A lorry of mass 5000 kg drives up a slope inclined at \displaystyle {{5}^{\circ }} to the horizontal. The lorry moves in a straight line and at a constant speed. Assume that no resistance forces act on the lorry. Find the magnitude of the normal reaction force and force that acts on the lorry in its direction of motion.

Solution

Image:ex5.3fig1.gif

Model the lorry as a particle.

The diagram shows the forces acting on the lorry.

Resolving perpendicular to the slope gives:

\displaystyle R=49000\cos 5{}^\circ =48800\text{ N (to 3 sf)}

Resolving parallel to the slope gives:

\displaystyle P=49000\sin 5{}^\circ =4270\text{ N (to 3sf)}


Example 5.4

A child, of mass 30 kg, slides down a slide at a constant speed. Assume that there is no air resistance acting on the child. The slide makes an angle of \displaystyle {{40}^{\circ }} with the horizontal. Find the magnitude of the friction force on the child and the coefficient of friction.

Solution

Model the child as a particle.

Image:ex5.4fig1.gif

The diagram shows the forces acting on the child.
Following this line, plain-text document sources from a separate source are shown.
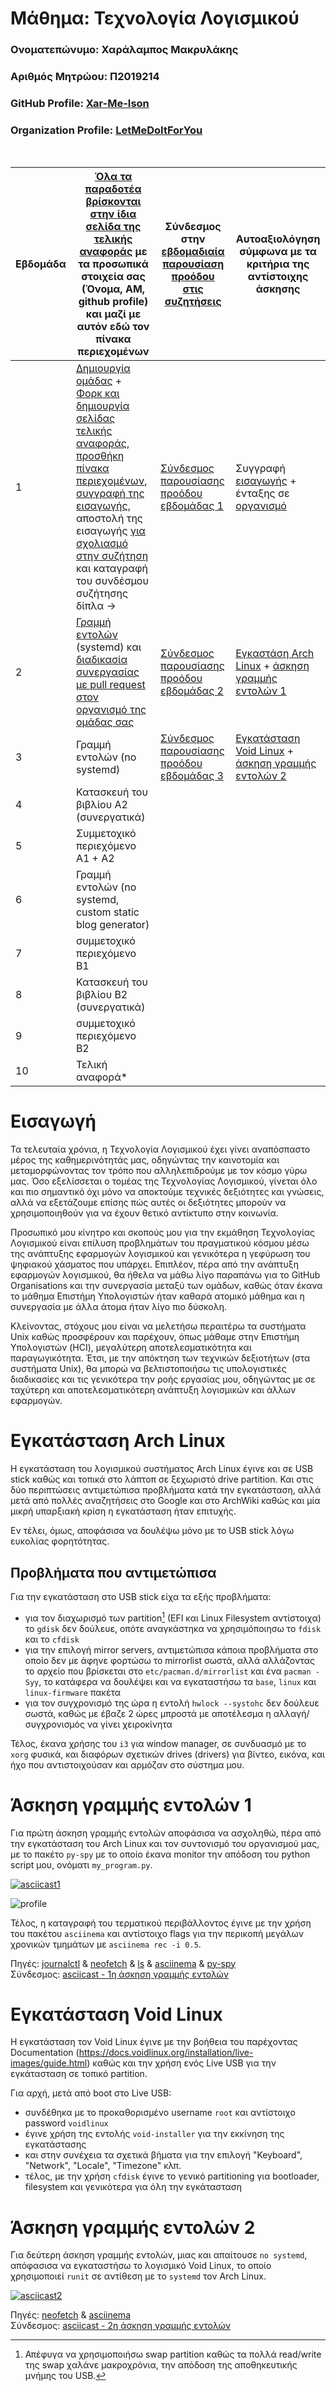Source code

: # **Μάθημα: Τεχνολογία Λογισμικού**

###  Ονοματεπώνυμο: Χαράλαμπος Μακρυλάκης
###  Αριθμός Μητρώου: Π2019214
###  GitHub Profile: [Xar-Me-Ison](https://github.com/Xar-Me-Ison)
###  Organization Profile: [LetMeDoItForYou](https://github.com/LetMeDoItForYou/sw)

<br />

| Εβδομάδα | [Όλα τα παραδοτέα βρίσκονται στην ίδια σελίδα της τελικής αναφοράς](https://epidrome.github.io/teaching/deliverables/) με τα προσωπικά στοιχεία σας (Όνομα, ΑΜ, github profile) και μαζί με αυτόν εδώ τον πίνακα περιεχομένων | Σύνδεσμος στην [εβδομαδιαία παρουσίαση προόδου στις συζητήσεις](https://github.com/courses-ionio/help/discussions/categories/show-and-tell) | Αυτοαξιολόγηση σύμφωνα με τα κριτήρια της αντίστοιχης άσκησης |
| --- | --- | --- | --- |
| 1 | [Δημιουργία ομάδας](https://epidrome.github.io/teaching/team/) + [Φορκ και δημιουργία σελίδας τελικής αναφοράς](https://epidrome.github.io/teaching/guide/), [προσθήκη πίνακα περιεχομένων](https://raw.githubusercontent.com/courses-ionio/sw/master/README.md), [συγγραφή της εισαγωγής](https://epidrome.github.io/teaching/intro/), αποστολή της εισαγωγής [για σχολιασμό στην συζήτηση](https://github.com/courses-ionio/sw/discussions/categories/show-and-tell) και καταγραφή του συνδέσμου συζήτησης δίπλα → | [Σύνδεσμος παρουσίασης προόδου εβδομάδας 1](https://github.com/courses-ionio/sw/discussions/1192) | Συγγραφή [εισαγωγής](#εισαγωγή) + ένταξης σε [οργανισμό](https://github.com/courses-ionio/sw/discussions/1133#discussioncomment-5019249)|
| 2 | [Γραμμή εντολών](https://epidrome.github.io/teaching/cli) (systemd) και [διαδικασία συνεργασίας με pull request στον οργανισμό της ομάδας σας](https://epidrome.github.io/teaching/team) | [Σύνδεσμος παρουσίασης προόδου εβδομάδας 2](https://github.com/courses-ionio/sw/discussions/1253) | [Εγκαστάση Arch Linux](#εγκατάσταση-arch-linux) + [άσκηση γραμμής εντολών 1](#άσκηση-γραμμής-εντολών-1) |
| 3 | Γραμμή εντολών (no systemd) | [Σύνδεσμος παρουσίασης προόδου εβδομάδας 3](https://github.com/courses-ionio/sw/discussions/1314) | [Εγκατάσταση Void Linux](#εγκατάσταση-void-linux) + [άσκηση γραμμής εντολών 2](#άσκηση-γραμμής-εντολών-2) |
| 4 | Κατασκευή του βιβλίου Α2 (συνεργατικά) | | |
| 5 | Συμμετοχικό περιεχόμενο A1 + A2 | | |
| 6 | Γραμμή εντολών (no systemd, custom static blog generator) | | |
| 7 | συμμετοχικό περιεχόμενο B1 | | |
| 8 | Κατασκευή του βιβλίου Β2 (συνεργατικά) | | |
| 9 | συμμετοχικό περιεχόμενο B2 | | |
| 10 | Τελική αναφορά* | | |

# Εισαγωγή 

Τα τελευταία χρόνια, η Τεχνολογία Λογισμικού έχει γίνει αναπόσπαστο μέρος της καθημερινότητάς μας, οδηγώντας την καινοτομία και μεταμορφώνοντας τον τρόπο που αλληλεπιδρούμε με τον κόσμο γύρω μας. Όσο εξελίσσεται ο τομέας της Τεχνολογίας Λογισμικού, γίνεται όλο και πιο σημαντικό όχι μόνο να αποκτούμε τεχνικές δεξιότητες και γνώσεις, αλλά να εξετάζουμε επίσης πώς αυτές οι δεξιότητες μπορούν να χρησιμοποιηθούν για να έχουν θετικό αντίκτυπο στην κοινωνία. 

Προσωπικό μου κίνητρο και σκοπούς μου για την εκμάθηση Τεχνολογίας Λογισμικού είναι επίλυση προβλημάτων του πραγματικού κόσμου μέσω της ανάπτυξης εφαρμογών λογισμικού και γενικότερα η γεφύρωση του ψηφιακού χάσματος που υπάρχει. Επιπλέον, πέρα από την ανάπτυξη εφαρμογών λογισμικού, θα ήθελα να μάθω λίγο παραπάνω για το GitHub Organisations και την συνεργασία μεταξύ των ομάδων, καθώς όταν έκανα το μάθημα Επιστήμη Υπολογιστών ήταν καθαρά ατομικό μάθημα και η συνεργασία με άλλα άτομα ήταν λίγο πιο δύσκολη. 

Κλείνοντας, στόχους μου είναι να μελετήσω περαιτέρω τα συστήματα Unix καθώς προσφέρουν και παρέχουν, όπως μάθαμε στην Επιστήμη Υπολογιστών (HCI), μεγαλύτερη αποτελεσματικότητα και παραγωγικότητα. Έτσι, με την απόκτηση των τεχνικών δεξιοτήτων (στα συστήματα Unix),  θα μπορώ να βελτιστοποιήσω τις υπολογιστικές διαδικασίες και τις γενικότερα την ροής εργασίας μου, οδηγώντας με σε ταχύτερη και αποτελεσματικότερη ανάπτυξη λογισμικών και άλλων εφαρμογών.


# Εγκατάσταση Arch Linux
Η εγκατάσταση του λογισμικού συστήματος Arch Linux έγινε και σε USB stick καθώς και τοπικά στο λάπτοπ σε ξεχωριστό drive partition. Και στις δύο περιπτώσεις αντιμετώπισα προβλήματα κατά την εγκατάσταση, αλλά μετά από πολλές αναζητήσεις στο Google και στο ArchWiki καθώς και μία μικρή υπαρξιακή κρίση η εγκατάσταση ήταν επιτυχής.

Εν τέλει, όμως, αποφάσισα να δουλέψω μόνο με το USB stick λόγω ευκολίας φορητότητας.

## Προβλήματα που αντιμετώπισα
Για την εγκατάσταση στο USB stick είχα τα εξής προβλήματα:
- για τον διαχωρισμό των partition[^1] (EFI και Linux Filesystem αντίστοιχα) το `gdisk` δεν δούλευε, οπότε αναγκάστηκα να χρησιμόποιησω το `fdisk` και το `cfdisk`
- για την επιλογή mirror servers, αντιμετώπισα κάποια προβλήματα στο οποίο δεν με άφηνε φορτώσω το mirrorlist σωστά, αλλά αλλάζοντας το αρχείο που βρίσκεται στο `etc/pacman.d/mirrorlist` και ένα `pacman -Syy`, το κατάφερα να δουλέψει και να εγκαταστήσω τα `base`, `linux` και `linux-firmware` πακέτα
- για τον συγχρονισμό της ώρα η εντολή `hwlock --systohc` δεν δούλευε σωστά, καθώς με έβαζε 2 ώρες μπροστά με αποτέλεσμα η αλλαγή/συγχρονισμός να γίνει χειροκίνητα

Τέλος, έκανα χρήσης του `i3` για window manager, σε συνδυασμό με το `xorg` φυσικά, και διαφόρων σχετικών drives (drivers) για βίντεο, εικόνα, και ήχο που αντιστοιχούσαν και αρμόζαν στο σύστημα μου.


[^1]: Απέφυγα να χρησιμοποιήσω swap partition καθώς τα πολλά read/write της swap χαλάνε μακροχρόνια, την απόδοση της αποθηκευτικής μνήμης του USB.


# Άσκηση γραμμής εντολών 1
Για πρώτη άσκηση γραμμής εντολών αποφάσισα να ασχοληθώ, πέρα από την εγκατάσταση του Arch Linux και τον συντονισμό του οργανισμού μας, με το πακέτο `py-spy` με το οποίο έκανα monitor την απόδοση του python script μου, ονόματι `my_program.py`. 

[![asciicast1](https://asciinema.org/a/562397.svg)](https://asciinema.org/a/562397)

![profile](https://user-images.githubusercontent.com/79524490/221268317-5fad20c5-4d6a-4e03-8dd5-3026921da4e8.svg)

Τέλος, η καταγραφή του τερματικού περιβάλλοντος έγινε με την χρήση του πακέτου `asciinema` και αντίστοιχο flags για την περικοπή μεγάλων χρονικών τμημάτων με `asciinema rec -i 0.5`. 

Πηγές: [journalctl](https://man.archlinux.org/man/journalctl.1.en) & [neofetch](https://man.archlinux.org/man/neofetch.1) & [ls](https://man.archlinux.org/man/ls.1.en) & [asciinema](https://archlinux.org/packages/community/any/asciinema/) & [py-spy](https://github.com/benfred/py-spy)
<br />
Σύνδεσμος: [asciicast - 1η άσκηση γραμμής εντολών](https://asciinema.org/a/562397)
<br />

# Εγκατάσταση Void Linux
H εγκατάσταση τον Void Linux έγινε με την βοήθεια του παρέχοντας Documentation (https://docs.voidlinux.org/installation/live-images/guide.html) καθώς και την χρήση ενός Live USB για την εγκάτασταση σε τοπικό partition. 

Για αρχή, μετά από boot στο Live USB: 
- συνδέθηκα με το προκαθορισμένο username `root` και αντίστοιχο password `voidlinux`
- έγινε χρήση της εντολής `void-installer` για την εκκίνηση της εγκατάστασης 
- και στην συνέχεια τα σχετικά βήματα για την επιλογή "Keyboard", "Network", "Locale", "Timezone" κλπ.
- τέλος, με την χρήση `cfdisk` έγινε το γενικό partitioning για bootloader, filesystem και γενικότερα για όλη την εγκάτασταση

# Άσκηση γραμμής εντολών 2
Για δεύτερη άσκηση γραμμής εντολών, μιας και απαίτουσε `no systemd`, απόφασισα να εγκαταστήσω το λογισμικό Void Linux, το οποίο χρησιμοποιεί `runit` σε αντίθεση με τo `systemd` τον Arch Linux.

[![asciicast2](https://asciinema.org/a/563890.svg)](https://asciinema.org/a/563890)

Πηγές: [neofetch](https://github.com/dylanaraps/neofetch) & [asciinema](https://github.com/asciinema/asciinema)
<br />
Σύνδεσμος: [asciicast - 2η άσκηση γραμμής εντολών](https://asciinema.org/a/563890)
<br />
Resolving parallel to the slope gives.

\displaystyle F=294\sin 40{}^\circ =189\text{ N (to 3sf)}

Resolving perpendicular to the slope gives:

\displaystyle R=294\cos 40{}^\circ \ \text{N}

As the child is sliding \displaystyle F=\mu R so that we can determine \displaystyle \mu .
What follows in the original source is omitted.